How to complete this task:
Transcribe the listing in full, excluding any pictures.

********

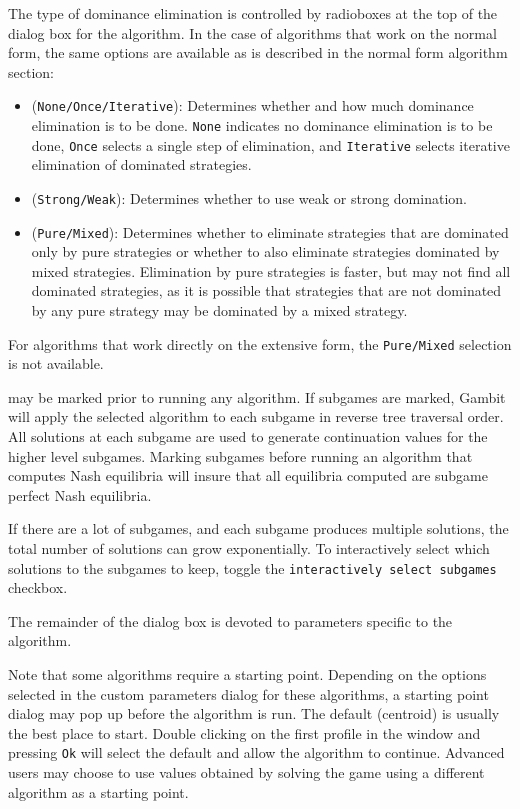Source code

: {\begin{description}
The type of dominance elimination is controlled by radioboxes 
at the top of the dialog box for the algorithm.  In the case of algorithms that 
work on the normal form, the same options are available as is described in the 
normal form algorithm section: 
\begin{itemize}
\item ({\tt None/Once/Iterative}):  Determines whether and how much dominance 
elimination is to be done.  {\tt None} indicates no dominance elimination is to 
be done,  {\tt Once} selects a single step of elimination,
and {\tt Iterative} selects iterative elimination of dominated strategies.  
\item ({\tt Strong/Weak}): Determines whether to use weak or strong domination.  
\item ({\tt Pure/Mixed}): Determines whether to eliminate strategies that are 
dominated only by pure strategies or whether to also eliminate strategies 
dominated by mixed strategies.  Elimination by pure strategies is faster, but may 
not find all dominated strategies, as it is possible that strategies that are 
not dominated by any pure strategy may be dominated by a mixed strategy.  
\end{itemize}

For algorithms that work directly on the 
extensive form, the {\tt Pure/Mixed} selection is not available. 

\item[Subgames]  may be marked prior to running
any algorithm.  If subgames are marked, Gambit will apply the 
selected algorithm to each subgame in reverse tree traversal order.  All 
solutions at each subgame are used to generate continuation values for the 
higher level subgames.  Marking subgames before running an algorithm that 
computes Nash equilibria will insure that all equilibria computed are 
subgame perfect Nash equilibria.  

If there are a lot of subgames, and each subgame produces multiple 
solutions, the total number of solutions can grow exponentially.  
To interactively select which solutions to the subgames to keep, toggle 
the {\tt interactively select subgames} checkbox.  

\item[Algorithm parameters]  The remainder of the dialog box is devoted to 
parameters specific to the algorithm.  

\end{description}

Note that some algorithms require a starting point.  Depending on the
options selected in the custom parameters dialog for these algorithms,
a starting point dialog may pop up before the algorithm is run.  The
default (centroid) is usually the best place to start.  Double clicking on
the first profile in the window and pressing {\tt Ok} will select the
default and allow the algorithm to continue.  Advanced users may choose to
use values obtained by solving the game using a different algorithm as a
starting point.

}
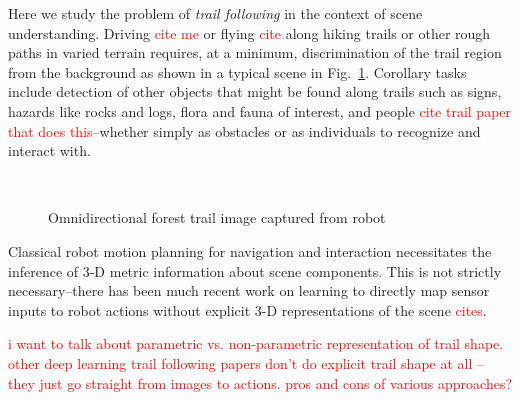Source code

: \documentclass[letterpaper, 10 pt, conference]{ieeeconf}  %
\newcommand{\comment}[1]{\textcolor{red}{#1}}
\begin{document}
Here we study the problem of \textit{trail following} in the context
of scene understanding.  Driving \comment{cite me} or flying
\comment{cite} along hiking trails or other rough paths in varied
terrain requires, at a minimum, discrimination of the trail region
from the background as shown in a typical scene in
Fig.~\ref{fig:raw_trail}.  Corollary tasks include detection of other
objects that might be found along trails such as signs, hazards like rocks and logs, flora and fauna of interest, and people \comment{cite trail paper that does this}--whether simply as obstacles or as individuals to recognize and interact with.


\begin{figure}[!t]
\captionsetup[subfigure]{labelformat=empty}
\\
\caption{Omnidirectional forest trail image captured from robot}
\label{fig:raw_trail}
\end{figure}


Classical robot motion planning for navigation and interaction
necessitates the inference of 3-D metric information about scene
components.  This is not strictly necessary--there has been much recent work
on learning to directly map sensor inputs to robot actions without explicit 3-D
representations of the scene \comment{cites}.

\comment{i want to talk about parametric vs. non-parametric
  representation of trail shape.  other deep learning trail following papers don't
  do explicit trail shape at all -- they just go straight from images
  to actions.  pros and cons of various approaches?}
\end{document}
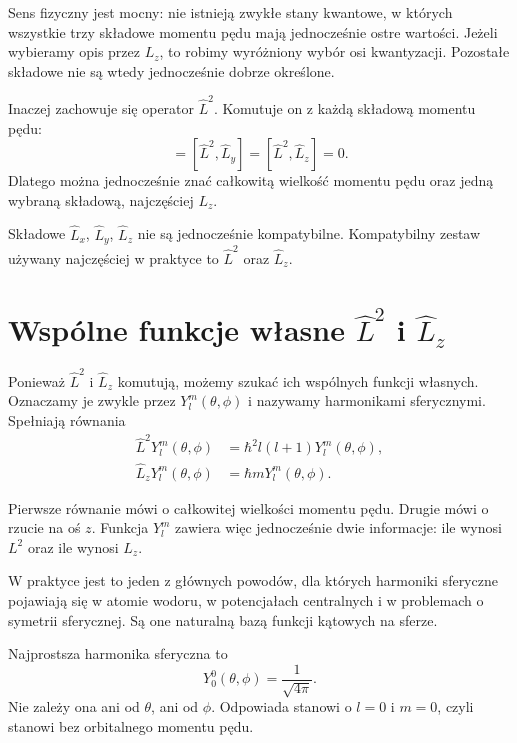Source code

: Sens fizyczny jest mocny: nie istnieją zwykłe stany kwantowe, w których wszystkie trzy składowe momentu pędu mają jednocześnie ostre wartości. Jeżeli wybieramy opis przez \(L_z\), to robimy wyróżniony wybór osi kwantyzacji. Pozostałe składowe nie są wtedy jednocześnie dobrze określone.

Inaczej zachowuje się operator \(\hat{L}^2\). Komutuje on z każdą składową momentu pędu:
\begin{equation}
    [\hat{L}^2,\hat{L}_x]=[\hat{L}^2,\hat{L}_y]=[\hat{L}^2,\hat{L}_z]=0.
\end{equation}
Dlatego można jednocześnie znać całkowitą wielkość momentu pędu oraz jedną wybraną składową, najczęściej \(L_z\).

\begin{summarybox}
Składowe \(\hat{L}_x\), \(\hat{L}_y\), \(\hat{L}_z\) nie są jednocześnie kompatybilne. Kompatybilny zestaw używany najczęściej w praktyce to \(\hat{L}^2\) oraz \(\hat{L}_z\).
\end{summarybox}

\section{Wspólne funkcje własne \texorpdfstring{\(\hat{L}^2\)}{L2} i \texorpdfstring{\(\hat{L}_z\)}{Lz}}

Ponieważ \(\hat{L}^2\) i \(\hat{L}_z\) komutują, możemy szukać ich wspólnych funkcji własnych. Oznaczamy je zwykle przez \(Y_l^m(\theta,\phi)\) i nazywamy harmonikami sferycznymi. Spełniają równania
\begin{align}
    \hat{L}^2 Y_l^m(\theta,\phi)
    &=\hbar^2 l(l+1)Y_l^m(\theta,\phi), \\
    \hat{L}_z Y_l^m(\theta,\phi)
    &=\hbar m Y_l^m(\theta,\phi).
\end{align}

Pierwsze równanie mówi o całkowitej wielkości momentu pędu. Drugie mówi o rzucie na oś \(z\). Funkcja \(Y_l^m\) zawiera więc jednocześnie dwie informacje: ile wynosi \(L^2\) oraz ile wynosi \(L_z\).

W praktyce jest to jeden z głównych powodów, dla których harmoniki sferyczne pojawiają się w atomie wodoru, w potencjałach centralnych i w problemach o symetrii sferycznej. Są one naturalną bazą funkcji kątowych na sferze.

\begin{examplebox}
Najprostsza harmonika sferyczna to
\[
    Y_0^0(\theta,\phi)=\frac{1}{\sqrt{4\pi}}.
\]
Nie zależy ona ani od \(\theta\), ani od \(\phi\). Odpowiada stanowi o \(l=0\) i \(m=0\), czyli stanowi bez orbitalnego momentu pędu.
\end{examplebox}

********

Solution:
Source code

: {\begin{description}
The type of dominance elimination is controlled by radioboxes 
at the top of the dialog box for the algorithm.  In the case of algorithms that 
work on the normal form, the same options are available as is described in the 
normal form algorithm section: 
\begin{itemize}
\item ({\tt None/Once/Iterative}):  Determines whether and how much dominance 
elimination is to be done.  {\tt None} indicates no dominance elimination is to 
be done,  {\tt Once} selects a single step of elimination,
and {\tt Iterative} selects iterative elimination of dominated strategies.  
\item ({\tt Strong/Weak}): Determines whether to use weak or strong domination.  
\item ({\tt Pure/Mixed}): Determines whether to eliminate strategies that are 
dominated only by pure strategies or whether to also eliminate strategies 
dominated by mixed strategies.  Elimination by pure strategies is faster, but may 
not find all dominated strategies, as it is possible that strategies that are 
not dominated by any pure strategy may be dominated by a mixed strategy.  
\end{itemize}

For algorithms that work directly on the 
extensive form, the {\tt Pure/Mixed} selection is not available. 

\item[Subgames]  may be marked prior to running
any algorithm.  If subgames are marked, Gambit will apply the 
selected algorithm to each subgame in reverse tree traversal order.  All 
solutions at each subgame are used to generate continuation values for the 
higher level subgames.  Marking subgames before running an algorithm that 
computes Nash equilibria will insure that all equilibria computed are 
subgame perfect Nash equilibria.  

If there are a lot of subgames, and each subgame produces multiple 
solutions, the total number of solutions can grow exponentially.  
To interactively select which solutions to the subgames to keep, toggle 
the {\tt interactively select subgames} checkbox.  

\item[Algorithm parameters]  The remainder of the dialog box is devoted to 
parameters specific to the algorithm.  

\end{description}

Note that some algorithms require a starting point.  Depending on the
options selected in the custom parameters dialog for these algorithms,
a starting point dialog may pop up before the algorithm is run.  The
default (centroid) is usually the best place to start.  Double clicking on
the first profile in the window and pressing {\tt Ok} will select the
default and allow the algorithm to continue.  Advanced users may choose to
use values obtained by solving the game using a different algorithm as a
starting point.

}
Source code

: \documentclass[letterpaper, 10 pt, conference]{ieeeconf}  %
\newcommand{\comment}[1]{\textcolor{red}{#1}}
\begin{document}
Here we study the problem of \textit{trail following} in the context
of scene understanding.  Driving \comment{cite me} or flying
\comment{cite} along hiking trails or other rough paths in varied
terrain requires, at a minimum, discrimination of the trail region
from the background as shown in a typical scene in
Fig.~\ref{fig:raw_trail}.  Corollary tasks include detection of other
objects that might be found along trails such as signs, hazards like rocks and logs, flora and fauna of interest, and people \comment{cite trail paper that does this}--whether simply as obstacles or as individuals to recognize and interact with.


\begin{figure}[!t]
\captionsetup[subfigure]{labelformat=empty}
\\
\caption{Omnidirectional forest trail image captured from robot}
\label{fig:raw_trail}
\end{figure}


Classical robot motion planning for navigation and interaction
necessitates the inference of 3-D metric information about scene
components.  This is not strictly necessary--there has been much recent work
on learning to directly map sensor inputs to robot actions without explicit 3-D
representations of the scene \comment{cites}.

\comment{i want to talk about parametric vs. non-parametric
  representation of trail shape.  other deep learning trail following papers don't
  do explicit trail shape at all -- they just go straight from images
  to actions.  pros and cons of various approaches?}
\end{document}
Source code

: Sens fizyczny jest mocny: nie istnieją zwykłe stany kwantowe, w których wszystkie trzy składowe momentu pędu mają jednocześnie ostre wartości. Jeżeli wybieramy opis przez \(L_z\), to robimy wyróżniony wybór osi kwantyzacji. Pozostałe składowe nie są wtedy jednocześnie dobrze określone.

Inaczej zachowuje się operator \(\hat{L}^2\). Komutuje on z każdą składową momentu pędu:
\begin{equation}
    [\hat{L}^2,\hat{L}_x]=[\hat{L}^2,\hat{L}_y]=[\hat{L}^2,\hat{L}_z]=0.
\end{equation}
Dlatego można jednocześnie znać całkowitą wielkość momentu pędu oraz jedną wybraną składową, najczęściej \(L_z\).

\begin{summarybox}
Składowe \(\hat{L}_x\), \(\hat{L}_y\), \(\hat{L}_z\) nie są jednocześnie kompatybilne. Kompatybilny zestaw używany najczęściej w praktyce to \(\hat{L}^2\) oraz \(\hat{L}_z\).
\end{summarybox}

\section{Wspólne funkcje własne \texorpdfstring{\(\hat{L}^2\)}{L2} i \texorpdfstring{\(\hat{L}_z\)}{Lz}}

Ponieważ \(\hat{L}^2\) i \(\hat{L}_z\) komutują, możemy szukać ich wspólnych funkcji własnych. Oznaczamy je zwykle przez \(Y_l^m(\theta,\phi)\) i nazywamy harmonikami sferycznymi. Spełniają równania
\begin{align}
    \hat{L}^2 Y_l^m(\theta,\phi)
    &=\hbar^2 l(l+1)Y_l^m(\theta,\phi), \\
    \hat{L}_z Y_l^m(\theta,\phi)
    &=\hbar m Y_l^m(\theta,\phi).
\end{align}

Pierwsze równanie mówi o całkowitej wielkości momentu pędu. Drugie mówi o rzucie na oś \(z\). Funkcja \(Y_l^m\) zawiera więc jednocześnie dwie informacje: ile wynosi \(L^2\) oraz ile wynosi \(L_z\).

W praktyce jest to jeden z głównych powodów, dla których harmoniki sferyczne pojawiają się w atomie wodoru, w potencjałach centralnych i w problemach o symetrii sferycznej. Są one naturalną bazą funkcji kątowych na sferze.

\begin{examplebox}
Najprostsza harmonika sferyczna to
\[
    Y_0^0(\theta,\phi)=\frac{1}{\sqrt{4\pi}}.
\]
Nie zależy ona ani od \(\theta\), ani od \(\phi\). Odpowiada stanowi o \(l=0\) i \(m=0\), czyli stanowi bez orbitalnego momentu pędu.
\end{examplebox}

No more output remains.